"DNA Viral Diversity, Abundance, and Functional Potential Vary across Grassland Soils with a Range of Historical Moisture Regimes"
Soil viruses are abundant, but the influence of the environment and climate on soil viruses remains poorly understood. Here, we addressed this gap by comparing the diversity, abundance, lifestyle, and metabolic potential of DNA viruses in three grassland soils with historical differences in average annual precipitation, low in eastern Washington (WA), high in Iowa (IA), and intermediate in Kansas (KS). Bioinformatics analyses were applied to identify a total of 2,631 viral contigs, including 14 complete viral genomes from three deep metagenomes (1 terabase [Tb] each) that were sequenced from bulk soil DNA. An additional three replicate metagenomes (∼0.5 Tb each) were obtained from each location for statistical comparisons. Identified viruses were primarily bacteriophages targeting dominant bacterial taxa. Both viral and host diversity were higher in soil with lower precipitation. Viral abundance was also significantly higher in the arid WA location than in IA and KS. More lysogenic markers and fewer clustered regularly interspaced short palindromic repeats (CRISPR) spacer hits were found in WA, reflecting more lysogeny in historically drier soil. More putative auxiliary metabolic genes (AMGs) were also detected in WA than in the historically wetter locations. The AMGs occurring in 18 pathways could potentially contribute to carbon metabolism and energy acquisition in their hosts. Structural equation modeling (SEM) suggested that historical precipitation influenced viral life cycle and selection of AMGs. The observed and predicted relationships between soil viruses and various biotic and abiotic variables have value for predicting viral responses to environmental change.

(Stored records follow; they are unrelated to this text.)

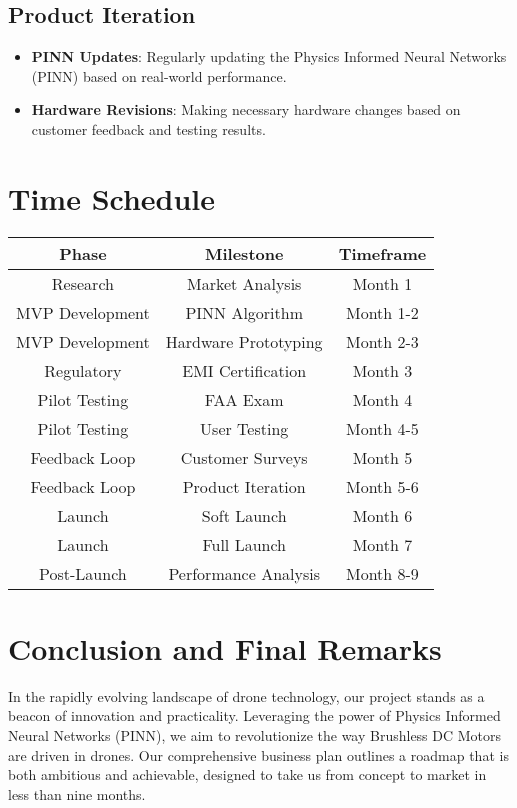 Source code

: \documentclass[12pt]{article}
\begin{document}
		\subsection{Product Iteration}
			\begin{itemize}
				\item \textbf{PINN Updates}: Regularly updating the Physics Informed Neural Networks (PINN) based on real-world performance.
				\item \textbf{Hardware Revisions}: Making necessary hardware changes based on customer feedback and testing results.
			\end{itemize}
	
	\section{Time Schedule}
	\begin{tabular}{|c|c|c|}
		\hline
		\textbf{Phase} & \textbf{Milestone} & \textbf{Timeframe} \\
		\hline
		Research & Market Analysis & Month 1 \\
		\hline
		MVP Development & PINN Algorithm & Month 1-2 \\
		\hline
		MVP Development & Hardware Prototyping & Month 2-3 \\
		\hline
		Regulatory & EMI Certification & Month 3 \\
		\hline
		Pilot Testing & FAA Exam & Month 4 \\
		\hline
		Pilot Testing & User Testing & Month 4-5 \\
		\hline
		Feedback Loop & Customer Surveys & Month 5 \\
		\hline
		Feedback Loop & Product Iteration & Month 5-6 \\
		\hline
		Launch & Soft Launch & Month 6 \\
		\hline
		Launch & Full Launch & Month 7 \\
		\hline
		Post-Launch & Performance Analysis & Month 8-9 \\
		\hline
	\end{tabular}
		
	\section{Conclusion and Final Remarks}
	In the rapidly evolving landscape of drone technology, our project stands as a beacon of innovation and practicality. Leveraging the power of Physics Informed Neural Networks (PINN), we aim to revolutionize the way Brushless DC Motors are driven in drones. Our comprehensive business plan outlines a roadmap that is both ambitious and achievable, designed to take us from concept to market in less than nine months.
	
\end{document}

Terabase soil metagenome samples were collected from Washington State University’s Irrigated Agriculture Research and Extension Center (IAREC), Konza Prairie Biological Station (KPBS), and Iowa State University’s Comparison of Biofuel Systems (COBS). Soil samples were collected from the same independent soil site collection tubes as the first Terabase Metagenome release, however were not pooled prior to sequencing as referenced in versions 1.0 for all three sites. The versions described in this paper are the second version (2.0), for which dataset downloads contain raw read sequencing files, assembly files, functional annotations, MIMS.me.soil.5.0 metadata information, and a dataset download “Read Me” file.
KEYWORDS: lysogeny, auxiliary metabolic gene, grassland soil, metagenome, soil bacteriophage, soil virus
Wu R, Davison MR, Nelson WC, Graham EB, Fansler SJ, Farris Y, Bell SL, Godinez I, Mcdermott JE, Hofmockel KS, Jansson JK. DNA Viral Diversity, Abundance, and Functional Potential Vary across Grassland Soils with a Range of Historical Moisture Regimes. mBio. 2021 Nov 2;12(6):e0259521. 10.1128/mBio.02595-21
The Phenotypic Response of the Soil Microbiome to Environmental Perturbations Project (Soil Microbiome) at Pacific Northwest National Laboratory is a Genomic Sciences Program Science Focus Area (SFA) Project operating under the Environmental Microbiome Science Research Area. The Soil Microbiome SFA...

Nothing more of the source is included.